▶ **Work order**
Only one stretch of the records below should be repeated. It starts with the line containing "Pedaaleissasikopa" and goes on through the line containing "Pedaaleissanikohan", exactly as written.
═══ Materials provided
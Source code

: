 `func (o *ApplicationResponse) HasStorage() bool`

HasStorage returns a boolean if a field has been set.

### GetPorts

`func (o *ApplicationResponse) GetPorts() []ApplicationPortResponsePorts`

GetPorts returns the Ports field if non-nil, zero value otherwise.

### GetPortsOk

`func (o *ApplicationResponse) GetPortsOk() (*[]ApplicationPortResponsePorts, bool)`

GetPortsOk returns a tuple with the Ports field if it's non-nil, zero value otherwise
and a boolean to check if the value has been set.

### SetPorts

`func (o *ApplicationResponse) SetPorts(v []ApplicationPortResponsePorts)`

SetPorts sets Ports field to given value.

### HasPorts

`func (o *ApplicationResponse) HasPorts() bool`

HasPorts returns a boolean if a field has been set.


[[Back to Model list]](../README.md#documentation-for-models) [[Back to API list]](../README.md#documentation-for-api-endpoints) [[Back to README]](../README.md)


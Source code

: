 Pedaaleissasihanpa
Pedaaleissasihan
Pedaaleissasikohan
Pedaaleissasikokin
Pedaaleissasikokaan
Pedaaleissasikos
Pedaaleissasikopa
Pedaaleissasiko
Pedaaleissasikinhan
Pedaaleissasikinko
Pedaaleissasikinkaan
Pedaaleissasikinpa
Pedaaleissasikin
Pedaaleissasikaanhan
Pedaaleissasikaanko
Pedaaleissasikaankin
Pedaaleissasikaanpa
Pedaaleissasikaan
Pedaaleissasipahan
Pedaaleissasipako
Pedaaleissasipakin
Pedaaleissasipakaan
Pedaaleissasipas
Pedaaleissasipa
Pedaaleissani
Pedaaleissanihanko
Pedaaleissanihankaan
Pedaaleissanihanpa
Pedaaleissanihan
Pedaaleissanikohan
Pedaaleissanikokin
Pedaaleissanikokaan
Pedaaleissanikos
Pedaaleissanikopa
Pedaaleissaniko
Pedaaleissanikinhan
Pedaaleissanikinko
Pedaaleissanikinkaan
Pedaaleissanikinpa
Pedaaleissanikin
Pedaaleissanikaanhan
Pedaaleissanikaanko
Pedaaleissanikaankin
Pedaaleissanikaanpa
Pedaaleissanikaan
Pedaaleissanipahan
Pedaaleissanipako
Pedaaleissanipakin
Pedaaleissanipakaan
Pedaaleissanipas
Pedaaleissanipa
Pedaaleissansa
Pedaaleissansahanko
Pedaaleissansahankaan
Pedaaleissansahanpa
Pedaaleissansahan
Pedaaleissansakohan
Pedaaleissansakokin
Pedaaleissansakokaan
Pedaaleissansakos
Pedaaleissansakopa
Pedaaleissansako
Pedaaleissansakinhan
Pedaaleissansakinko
══════
▶ **Solved exercise**
Pedaaleissasikopa
Pedaaleissasiko
Pedaaleissasikinhan
Pedaaleissasikinko
Pedaaleissasikinkaan
Pedaaleissasikinpa
Pedaaleissasikin
Pedaaleissasikaanhan
Pedaaleissasikaanko
Pedaaleissasikaankin
Pedaaleissasikaanpa
Pedaaleissasikaan
Pedaaleissasipahan
Pedaaleissasipako
Pedaaleissasipakin
Pedaaleissasipakaan
Pedaaleissasipas
Pedaaleissasipa
Pedaaleissani
Pedaaleissanihanko
Pedaaleissanihankaan
Pedaaleissanihanpa
Pedaaleissanihan
Pedaaleissanikohan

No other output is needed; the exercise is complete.